Après la réaction du président bissau-guinéen, c’est au tour de son homologue nigérien de sortir de sa réserve

Dakarmidi  – «Un troisième mandat au Niger signifie un coup d’État…», d’après Mahamadou Issoufou.

“Les troisièmes mandats sont également des coups d’État…“, réagissait le président bissau-guinéen. Umaro Sissoco Embaló prenait ainsi le contre-pied de certains de ses homologues lors de la visioconférence de la Cedeao consacrée au coup d’État au Mali.
Il sera, par la suite, rejoint par Mahamadou Issoufou qui qualifie, lui aussi, le troisième mandat de coup d’Etat.
«Un troisième mandat au Niger signifie un coup d’État.
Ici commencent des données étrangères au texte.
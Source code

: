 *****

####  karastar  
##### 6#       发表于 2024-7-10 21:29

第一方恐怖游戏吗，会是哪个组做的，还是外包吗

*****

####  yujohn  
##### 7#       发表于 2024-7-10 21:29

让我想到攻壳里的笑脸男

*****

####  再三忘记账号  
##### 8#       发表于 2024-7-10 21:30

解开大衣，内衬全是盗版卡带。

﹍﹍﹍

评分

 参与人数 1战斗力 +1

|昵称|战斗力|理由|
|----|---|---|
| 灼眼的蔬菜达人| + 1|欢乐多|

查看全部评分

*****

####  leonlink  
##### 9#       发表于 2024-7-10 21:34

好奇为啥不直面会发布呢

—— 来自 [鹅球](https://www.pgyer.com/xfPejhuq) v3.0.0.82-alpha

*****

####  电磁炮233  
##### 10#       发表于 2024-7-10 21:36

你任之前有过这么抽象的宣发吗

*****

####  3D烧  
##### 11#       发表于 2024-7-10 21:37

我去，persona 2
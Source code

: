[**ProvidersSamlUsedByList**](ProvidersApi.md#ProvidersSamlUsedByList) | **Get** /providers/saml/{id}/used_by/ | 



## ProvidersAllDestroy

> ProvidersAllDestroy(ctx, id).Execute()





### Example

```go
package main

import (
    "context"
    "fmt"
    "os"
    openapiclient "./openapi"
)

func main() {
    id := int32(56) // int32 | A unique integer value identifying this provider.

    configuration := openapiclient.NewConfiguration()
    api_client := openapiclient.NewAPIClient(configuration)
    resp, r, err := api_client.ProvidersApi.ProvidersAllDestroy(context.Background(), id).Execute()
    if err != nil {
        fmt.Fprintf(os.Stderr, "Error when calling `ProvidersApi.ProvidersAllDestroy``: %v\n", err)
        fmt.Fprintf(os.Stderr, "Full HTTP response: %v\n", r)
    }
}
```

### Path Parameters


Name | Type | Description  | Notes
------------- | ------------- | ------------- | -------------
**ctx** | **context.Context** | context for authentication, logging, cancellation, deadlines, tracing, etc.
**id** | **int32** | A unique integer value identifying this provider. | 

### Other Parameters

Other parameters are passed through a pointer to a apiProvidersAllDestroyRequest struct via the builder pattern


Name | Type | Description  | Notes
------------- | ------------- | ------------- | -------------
Nous sommes un parti qui a comme ambition de stabiliser le pays pour progresser… J’ai beau cherché, je ne trouve aucun argument qui justifierait que je me sente irremplaçable ou providentiel. Nous sommes 22 millions de Nigériens, pourquoi aurais-je l’arrogance de croire que nul ne peut me remplacer ?», s’interroge-t-il sur Niamey.com…
Pour ainsi dire que le président Issoufou ne veut pas entendre parler de troisième mandat. Pour preuve, en 2018, il a fait emprisonner deux acteurs de la société civile nigérienne. Leur tort, avoir appelé, à travers les réseaux, le président Issoufou à briguer un troisième mandat.